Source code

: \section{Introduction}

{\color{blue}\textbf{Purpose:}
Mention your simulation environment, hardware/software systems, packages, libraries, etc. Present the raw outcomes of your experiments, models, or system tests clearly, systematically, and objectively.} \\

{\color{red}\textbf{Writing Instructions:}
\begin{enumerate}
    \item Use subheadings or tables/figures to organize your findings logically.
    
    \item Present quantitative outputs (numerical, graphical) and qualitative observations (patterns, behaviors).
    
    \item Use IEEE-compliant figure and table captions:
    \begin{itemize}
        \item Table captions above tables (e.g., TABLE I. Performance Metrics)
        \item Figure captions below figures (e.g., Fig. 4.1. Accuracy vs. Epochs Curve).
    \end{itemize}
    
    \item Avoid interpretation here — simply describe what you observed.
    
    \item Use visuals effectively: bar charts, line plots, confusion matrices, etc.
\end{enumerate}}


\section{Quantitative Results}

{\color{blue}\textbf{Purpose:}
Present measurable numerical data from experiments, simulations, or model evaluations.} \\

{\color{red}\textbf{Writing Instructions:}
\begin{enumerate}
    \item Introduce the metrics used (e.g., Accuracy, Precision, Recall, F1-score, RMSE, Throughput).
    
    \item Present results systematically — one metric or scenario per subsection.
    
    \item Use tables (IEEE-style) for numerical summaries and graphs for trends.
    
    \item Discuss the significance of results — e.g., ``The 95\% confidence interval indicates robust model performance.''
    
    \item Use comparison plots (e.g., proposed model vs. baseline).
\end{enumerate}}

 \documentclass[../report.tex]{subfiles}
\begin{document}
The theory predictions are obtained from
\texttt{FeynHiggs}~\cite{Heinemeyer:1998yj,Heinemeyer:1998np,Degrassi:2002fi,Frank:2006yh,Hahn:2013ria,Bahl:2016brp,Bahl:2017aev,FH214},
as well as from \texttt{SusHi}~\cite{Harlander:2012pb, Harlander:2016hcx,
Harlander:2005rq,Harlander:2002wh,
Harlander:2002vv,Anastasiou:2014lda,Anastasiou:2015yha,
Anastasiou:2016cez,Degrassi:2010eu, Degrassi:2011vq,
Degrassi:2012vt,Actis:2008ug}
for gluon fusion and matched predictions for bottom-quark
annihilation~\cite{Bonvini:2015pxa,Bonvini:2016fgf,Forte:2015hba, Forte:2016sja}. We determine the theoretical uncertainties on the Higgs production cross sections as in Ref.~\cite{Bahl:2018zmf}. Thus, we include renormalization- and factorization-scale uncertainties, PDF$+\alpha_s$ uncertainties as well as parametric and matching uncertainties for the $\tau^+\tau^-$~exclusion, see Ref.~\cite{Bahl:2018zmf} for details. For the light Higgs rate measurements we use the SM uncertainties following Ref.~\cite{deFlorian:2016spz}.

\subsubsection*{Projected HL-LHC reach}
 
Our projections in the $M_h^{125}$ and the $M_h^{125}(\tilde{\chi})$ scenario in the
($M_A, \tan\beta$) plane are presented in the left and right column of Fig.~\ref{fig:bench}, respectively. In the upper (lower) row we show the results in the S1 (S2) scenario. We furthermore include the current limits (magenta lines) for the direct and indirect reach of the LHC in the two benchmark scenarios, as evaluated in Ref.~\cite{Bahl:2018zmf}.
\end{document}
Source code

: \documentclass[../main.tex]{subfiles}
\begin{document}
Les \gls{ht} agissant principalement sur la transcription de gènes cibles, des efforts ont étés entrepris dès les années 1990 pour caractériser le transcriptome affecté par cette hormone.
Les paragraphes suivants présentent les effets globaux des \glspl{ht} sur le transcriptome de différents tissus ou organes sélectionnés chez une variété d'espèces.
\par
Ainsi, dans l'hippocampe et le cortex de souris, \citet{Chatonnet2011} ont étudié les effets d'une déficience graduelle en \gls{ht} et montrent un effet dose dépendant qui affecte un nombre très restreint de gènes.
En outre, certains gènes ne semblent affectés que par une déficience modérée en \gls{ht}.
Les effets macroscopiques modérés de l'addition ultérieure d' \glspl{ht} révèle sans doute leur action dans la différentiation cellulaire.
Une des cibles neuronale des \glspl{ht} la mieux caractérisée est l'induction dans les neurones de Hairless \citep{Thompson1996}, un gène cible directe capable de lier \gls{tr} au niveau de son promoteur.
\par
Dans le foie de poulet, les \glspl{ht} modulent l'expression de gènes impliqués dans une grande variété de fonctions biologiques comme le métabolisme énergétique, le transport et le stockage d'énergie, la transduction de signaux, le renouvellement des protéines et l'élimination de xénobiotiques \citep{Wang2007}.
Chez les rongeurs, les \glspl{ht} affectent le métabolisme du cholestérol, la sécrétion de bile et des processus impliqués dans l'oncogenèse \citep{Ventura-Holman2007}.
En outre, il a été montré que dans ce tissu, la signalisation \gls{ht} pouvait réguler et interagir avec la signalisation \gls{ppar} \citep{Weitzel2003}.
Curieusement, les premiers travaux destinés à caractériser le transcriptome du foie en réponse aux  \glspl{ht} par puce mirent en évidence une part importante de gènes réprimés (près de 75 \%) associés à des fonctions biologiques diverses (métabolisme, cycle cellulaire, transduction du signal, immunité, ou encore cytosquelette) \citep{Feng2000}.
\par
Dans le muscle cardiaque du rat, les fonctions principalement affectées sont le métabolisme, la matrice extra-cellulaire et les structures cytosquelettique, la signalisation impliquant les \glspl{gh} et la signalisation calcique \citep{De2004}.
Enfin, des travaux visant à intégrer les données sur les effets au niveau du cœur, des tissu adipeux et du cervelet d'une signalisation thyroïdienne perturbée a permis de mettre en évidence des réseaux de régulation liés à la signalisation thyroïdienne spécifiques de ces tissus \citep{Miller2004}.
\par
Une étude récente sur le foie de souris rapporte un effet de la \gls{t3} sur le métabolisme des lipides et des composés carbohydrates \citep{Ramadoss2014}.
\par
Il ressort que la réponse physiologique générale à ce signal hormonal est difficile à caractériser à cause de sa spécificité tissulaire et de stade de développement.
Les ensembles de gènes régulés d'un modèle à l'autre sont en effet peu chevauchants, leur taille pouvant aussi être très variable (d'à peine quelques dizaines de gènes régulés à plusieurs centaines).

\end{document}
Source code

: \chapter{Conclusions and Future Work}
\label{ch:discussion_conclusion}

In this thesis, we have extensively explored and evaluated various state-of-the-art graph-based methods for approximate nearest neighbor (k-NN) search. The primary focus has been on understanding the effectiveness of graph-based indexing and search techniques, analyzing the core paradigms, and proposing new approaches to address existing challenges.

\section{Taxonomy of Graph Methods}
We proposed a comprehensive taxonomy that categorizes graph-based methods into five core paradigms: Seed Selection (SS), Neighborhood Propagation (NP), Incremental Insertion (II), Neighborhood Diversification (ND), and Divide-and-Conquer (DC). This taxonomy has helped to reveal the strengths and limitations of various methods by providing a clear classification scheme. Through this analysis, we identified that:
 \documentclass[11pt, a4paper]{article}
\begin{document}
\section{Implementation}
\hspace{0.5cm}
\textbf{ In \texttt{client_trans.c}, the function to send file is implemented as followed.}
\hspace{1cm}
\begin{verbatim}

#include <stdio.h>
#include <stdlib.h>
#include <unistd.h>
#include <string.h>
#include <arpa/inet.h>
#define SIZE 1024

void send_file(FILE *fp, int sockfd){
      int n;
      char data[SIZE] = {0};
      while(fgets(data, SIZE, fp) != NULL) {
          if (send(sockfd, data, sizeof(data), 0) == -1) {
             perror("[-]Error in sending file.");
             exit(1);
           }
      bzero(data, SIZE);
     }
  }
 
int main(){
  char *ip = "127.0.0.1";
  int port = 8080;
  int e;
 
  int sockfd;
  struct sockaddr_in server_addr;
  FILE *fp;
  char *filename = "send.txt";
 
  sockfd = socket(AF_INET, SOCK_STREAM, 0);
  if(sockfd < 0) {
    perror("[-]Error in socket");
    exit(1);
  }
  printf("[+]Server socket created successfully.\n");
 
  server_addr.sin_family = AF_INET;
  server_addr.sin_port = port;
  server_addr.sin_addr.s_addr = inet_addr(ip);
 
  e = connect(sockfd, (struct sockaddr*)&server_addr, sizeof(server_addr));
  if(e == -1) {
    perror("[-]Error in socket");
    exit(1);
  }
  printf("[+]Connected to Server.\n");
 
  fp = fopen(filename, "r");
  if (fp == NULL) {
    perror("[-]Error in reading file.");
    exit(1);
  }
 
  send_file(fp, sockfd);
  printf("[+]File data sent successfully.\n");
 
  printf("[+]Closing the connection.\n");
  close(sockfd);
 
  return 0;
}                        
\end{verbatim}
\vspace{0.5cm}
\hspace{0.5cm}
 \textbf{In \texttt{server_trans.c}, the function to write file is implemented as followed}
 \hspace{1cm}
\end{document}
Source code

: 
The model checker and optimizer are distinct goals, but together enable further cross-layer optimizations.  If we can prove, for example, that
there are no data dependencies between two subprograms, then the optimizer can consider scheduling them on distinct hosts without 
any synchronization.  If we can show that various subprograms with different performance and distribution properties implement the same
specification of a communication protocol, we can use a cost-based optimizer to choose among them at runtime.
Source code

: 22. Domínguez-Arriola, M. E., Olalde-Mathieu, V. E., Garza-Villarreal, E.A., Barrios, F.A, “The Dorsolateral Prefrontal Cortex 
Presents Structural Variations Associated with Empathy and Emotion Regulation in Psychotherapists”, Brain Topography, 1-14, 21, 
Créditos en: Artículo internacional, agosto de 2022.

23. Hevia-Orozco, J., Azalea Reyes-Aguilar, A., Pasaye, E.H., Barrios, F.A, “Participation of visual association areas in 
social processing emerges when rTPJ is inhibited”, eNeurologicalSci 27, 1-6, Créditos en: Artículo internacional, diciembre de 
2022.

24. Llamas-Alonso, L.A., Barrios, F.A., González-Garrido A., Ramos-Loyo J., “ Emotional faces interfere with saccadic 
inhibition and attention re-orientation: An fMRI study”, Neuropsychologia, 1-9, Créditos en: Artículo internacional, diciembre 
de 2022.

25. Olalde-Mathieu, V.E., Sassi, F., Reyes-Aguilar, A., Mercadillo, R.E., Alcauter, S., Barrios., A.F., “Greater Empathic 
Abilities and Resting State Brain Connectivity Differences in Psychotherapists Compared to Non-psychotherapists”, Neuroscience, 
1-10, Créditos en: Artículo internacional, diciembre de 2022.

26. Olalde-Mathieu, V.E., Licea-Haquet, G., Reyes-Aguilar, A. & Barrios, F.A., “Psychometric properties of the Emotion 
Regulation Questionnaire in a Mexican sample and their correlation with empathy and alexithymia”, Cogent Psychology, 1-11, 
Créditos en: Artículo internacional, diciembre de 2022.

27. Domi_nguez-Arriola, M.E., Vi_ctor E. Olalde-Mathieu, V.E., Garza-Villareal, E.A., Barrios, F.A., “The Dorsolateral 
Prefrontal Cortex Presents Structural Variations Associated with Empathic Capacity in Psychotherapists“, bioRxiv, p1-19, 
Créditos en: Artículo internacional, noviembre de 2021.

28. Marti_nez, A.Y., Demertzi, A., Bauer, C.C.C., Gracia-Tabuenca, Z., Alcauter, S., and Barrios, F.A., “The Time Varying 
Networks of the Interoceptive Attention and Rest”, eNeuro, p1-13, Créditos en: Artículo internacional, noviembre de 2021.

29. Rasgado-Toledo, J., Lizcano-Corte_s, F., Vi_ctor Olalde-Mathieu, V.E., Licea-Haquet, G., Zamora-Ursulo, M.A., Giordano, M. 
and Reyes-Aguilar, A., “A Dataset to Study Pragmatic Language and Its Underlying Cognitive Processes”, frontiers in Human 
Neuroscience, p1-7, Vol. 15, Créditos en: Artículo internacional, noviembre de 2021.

REQUIRED WORK
Could you set down, exactly as written, the lines above between the one holding "Dans le foie" and the one holding "Chez les rongeurs, les", inclusive, and nothing more?

FINISHED EXERCISE
Dans le foie de poulet, les \glspl{ht} modulent l'expression de gènes impliqués dans une grande variété de fonctions biologiques comme le métabolisme énergétique, le transport et le stockage d'énergie, la transduction de signaux, le renouvellement des protéines et l'élimination de xénobiotiques \citep{Wang2007}.
Chez les rongeurs, les \glspl{ht} affectent le métabolisme du cholestérol, la sécrétion de bile et des processus impliqués dans l'oncogenèse \citep{Ventura-Holman2007}.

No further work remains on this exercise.